## TASK TO CARRY OUT
Once the line containing "consuming remote services.</span></span>" is found in the entries below, reproduce it and every line after it, stopping at and including the line containing "(SQL or NoSQL).</span></span>"; reproduce nothing else, and keep each line exact.

## TASK MATERIAL

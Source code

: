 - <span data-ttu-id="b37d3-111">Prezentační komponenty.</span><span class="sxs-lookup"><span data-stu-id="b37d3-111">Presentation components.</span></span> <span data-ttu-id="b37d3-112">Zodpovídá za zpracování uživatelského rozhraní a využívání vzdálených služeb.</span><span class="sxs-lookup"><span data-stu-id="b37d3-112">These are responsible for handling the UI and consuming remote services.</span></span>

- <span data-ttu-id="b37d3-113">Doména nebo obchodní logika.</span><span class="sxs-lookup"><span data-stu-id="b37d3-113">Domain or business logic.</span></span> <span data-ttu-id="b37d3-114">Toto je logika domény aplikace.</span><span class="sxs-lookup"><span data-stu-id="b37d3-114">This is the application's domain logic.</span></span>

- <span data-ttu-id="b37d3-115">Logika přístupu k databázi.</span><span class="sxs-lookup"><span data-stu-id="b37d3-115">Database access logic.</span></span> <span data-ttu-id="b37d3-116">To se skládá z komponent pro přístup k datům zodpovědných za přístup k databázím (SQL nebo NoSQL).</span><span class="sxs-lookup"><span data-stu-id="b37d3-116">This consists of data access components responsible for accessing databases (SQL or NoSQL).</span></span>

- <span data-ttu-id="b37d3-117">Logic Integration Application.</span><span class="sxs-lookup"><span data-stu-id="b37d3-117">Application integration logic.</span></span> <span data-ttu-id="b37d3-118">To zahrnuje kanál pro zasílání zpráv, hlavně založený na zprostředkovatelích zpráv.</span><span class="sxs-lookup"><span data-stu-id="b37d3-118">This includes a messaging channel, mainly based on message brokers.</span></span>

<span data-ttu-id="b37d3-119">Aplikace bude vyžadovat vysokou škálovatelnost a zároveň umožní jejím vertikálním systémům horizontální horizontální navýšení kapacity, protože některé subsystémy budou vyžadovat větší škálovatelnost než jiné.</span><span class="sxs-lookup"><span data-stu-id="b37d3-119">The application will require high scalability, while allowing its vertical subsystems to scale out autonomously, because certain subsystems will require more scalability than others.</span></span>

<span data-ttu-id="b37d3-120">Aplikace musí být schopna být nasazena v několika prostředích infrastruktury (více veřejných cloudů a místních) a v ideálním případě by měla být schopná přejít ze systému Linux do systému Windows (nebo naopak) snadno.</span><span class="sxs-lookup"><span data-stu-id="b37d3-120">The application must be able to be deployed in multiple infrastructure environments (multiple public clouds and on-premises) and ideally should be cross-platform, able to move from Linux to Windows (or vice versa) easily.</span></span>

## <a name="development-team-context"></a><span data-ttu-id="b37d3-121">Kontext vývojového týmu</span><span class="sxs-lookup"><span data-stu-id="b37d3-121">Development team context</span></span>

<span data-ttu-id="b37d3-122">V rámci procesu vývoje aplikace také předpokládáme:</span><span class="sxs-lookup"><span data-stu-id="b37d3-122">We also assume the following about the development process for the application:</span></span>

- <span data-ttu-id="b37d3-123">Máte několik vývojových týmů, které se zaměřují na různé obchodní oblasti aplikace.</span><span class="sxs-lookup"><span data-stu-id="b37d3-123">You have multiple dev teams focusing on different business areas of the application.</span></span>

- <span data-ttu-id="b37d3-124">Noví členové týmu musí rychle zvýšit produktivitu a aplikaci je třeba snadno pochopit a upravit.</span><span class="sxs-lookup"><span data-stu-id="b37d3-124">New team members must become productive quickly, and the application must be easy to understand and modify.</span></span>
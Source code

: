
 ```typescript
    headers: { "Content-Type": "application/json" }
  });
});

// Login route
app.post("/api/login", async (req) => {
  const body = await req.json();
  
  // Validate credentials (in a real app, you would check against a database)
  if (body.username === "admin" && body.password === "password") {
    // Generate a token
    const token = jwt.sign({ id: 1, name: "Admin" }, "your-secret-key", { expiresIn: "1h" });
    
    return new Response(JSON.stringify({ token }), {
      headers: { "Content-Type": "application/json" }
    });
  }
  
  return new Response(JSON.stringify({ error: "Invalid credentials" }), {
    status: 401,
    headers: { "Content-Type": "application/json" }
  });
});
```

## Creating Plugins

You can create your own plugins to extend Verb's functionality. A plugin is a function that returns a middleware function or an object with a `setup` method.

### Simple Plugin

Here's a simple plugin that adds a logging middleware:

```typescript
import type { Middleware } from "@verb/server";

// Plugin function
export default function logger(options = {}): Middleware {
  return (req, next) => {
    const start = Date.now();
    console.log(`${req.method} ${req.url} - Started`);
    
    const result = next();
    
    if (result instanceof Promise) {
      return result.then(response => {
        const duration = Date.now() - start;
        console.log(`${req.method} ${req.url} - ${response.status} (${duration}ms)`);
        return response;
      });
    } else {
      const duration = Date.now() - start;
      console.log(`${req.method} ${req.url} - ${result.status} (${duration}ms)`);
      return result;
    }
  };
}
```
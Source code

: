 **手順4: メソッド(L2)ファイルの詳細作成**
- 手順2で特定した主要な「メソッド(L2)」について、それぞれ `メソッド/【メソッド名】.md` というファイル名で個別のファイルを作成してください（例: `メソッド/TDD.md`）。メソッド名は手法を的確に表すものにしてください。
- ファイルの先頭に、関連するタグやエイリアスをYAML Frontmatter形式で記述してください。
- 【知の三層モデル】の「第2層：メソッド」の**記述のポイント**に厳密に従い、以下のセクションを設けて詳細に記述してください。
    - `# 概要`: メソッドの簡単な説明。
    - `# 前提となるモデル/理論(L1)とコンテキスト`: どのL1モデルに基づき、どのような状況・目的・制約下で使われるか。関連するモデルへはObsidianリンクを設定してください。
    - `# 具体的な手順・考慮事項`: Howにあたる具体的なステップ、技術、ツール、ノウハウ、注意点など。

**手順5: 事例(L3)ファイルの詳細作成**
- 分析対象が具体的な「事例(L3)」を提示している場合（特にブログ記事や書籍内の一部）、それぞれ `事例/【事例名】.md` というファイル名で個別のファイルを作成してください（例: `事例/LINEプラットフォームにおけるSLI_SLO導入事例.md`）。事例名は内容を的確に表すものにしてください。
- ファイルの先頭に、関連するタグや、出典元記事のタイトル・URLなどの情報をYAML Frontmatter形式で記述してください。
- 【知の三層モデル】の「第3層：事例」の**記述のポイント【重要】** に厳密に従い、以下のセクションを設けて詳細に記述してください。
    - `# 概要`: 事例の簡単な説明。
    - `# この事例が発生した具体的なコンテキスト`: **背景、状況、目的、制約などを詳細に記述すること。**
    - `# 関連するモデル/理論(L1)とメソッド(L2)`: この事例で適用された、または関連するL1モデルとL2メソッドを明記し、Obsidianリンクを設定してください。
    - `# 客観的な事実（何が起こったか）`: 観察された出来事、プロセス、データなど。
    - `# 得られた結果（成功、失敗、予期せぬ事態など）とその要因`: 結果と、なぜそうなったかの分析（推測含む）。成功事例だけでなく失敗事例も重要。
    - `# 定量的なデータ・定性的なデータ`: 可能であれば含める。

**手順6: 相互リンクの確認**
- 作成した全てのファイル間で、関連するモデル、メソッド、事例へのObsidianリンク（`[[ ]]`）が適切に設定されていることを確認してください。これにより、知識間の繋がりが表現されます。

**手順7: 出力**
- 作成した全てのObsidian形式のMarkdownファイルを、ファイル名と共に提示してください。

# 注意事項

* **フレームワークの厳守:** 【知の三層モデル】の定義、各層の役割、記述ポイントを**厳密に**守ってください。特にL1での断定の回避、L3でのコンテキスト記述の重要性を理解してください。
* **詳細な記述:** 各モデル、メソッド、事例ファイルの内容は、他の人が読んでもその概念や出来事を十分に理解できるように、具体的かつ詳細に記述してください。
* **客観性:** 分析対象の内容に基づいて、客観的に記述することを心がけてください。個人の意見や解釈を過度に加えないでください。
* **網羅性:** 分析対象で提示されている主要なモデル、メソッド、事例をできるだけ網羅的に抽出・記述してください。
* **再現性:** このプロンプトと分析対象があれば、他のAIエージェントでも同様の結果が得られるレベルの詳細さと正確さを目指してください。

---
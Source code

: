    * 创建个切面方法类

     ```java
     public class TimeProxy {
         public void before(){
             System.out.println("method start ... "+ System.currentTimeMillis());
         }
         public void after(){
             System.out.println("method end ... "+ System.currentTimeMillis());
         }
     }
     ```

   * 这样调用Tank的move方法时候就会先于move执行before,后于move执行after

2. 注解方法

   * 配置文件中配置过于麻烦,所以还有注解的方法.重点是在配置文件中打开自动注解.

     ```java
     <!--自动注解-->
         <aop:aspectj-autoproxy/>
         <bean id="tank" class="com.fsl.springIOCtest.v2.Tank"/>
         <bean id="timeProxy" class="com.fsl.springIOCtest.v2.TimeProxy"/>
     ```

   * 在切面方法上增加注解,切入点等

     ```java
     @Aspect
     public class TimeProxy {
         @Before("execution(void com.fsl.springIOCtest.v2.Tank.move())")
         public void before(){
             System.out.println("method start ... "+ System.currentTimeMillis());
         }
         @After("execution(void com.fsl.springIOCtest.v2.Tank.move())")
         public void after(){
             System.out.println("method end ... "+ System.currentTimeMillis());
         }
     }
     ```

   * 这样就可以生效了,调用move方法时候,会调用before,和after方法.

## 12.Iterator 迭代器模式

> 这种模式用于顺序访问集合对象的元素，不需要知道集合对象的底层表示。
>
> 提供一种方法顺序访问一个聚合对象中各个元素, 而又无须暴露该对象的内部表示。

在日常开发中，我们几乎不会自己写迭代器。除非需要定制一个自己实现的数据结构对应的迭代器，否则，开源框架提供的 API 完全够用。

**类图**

## RESULT OF THE TASK
: - <span data-ttu-id="b37d3-111">Prezentační komponenty.</span><span class="sxs-lookup"><span data-stu-id="b37d3-111">Presentation components.</span></span> <span data-ttu-id="b37d3-112">Zodpovídá za zpracování uživatelského rozhraní a využívání vzdálených služeb.</span><span class="sxs-lookup"><span data-stu-id="b37d3-112">These are responsible for handling the UI and consuming remote services.</span></span>

- <span data-ttu-id="b37d3-113">Doména nebo obchodní logika.</span><span class="sxs-lookup"><span data-stu-id="b37d3-113">Domain or business logic.</span></span> <span data-ttu-id="b37d3-114">Toto je logika domény aplikace.</span><span class="sxs-lookup"><span data-stu-id="b37d3-114">This is the application's domain logic.</span></span>

- <span data-ttu-id="b37d3-115">Logika přístupu k databázi.</span><span class="sxs-lookup"><span data-stu-id="b37d3-115">Database access logic.</span></span> <span data-ttu-id="b37d3-116">To se skládá z komponent pro přístup k datům zodpovědných za přístup k databázím (SQL nebo NoSQL).</span><span class="sxs-lookup"><span data-stu-id="b37d3-116">This consists of data access components responsible for accessing databases (SQL or NoSQL).</span></span>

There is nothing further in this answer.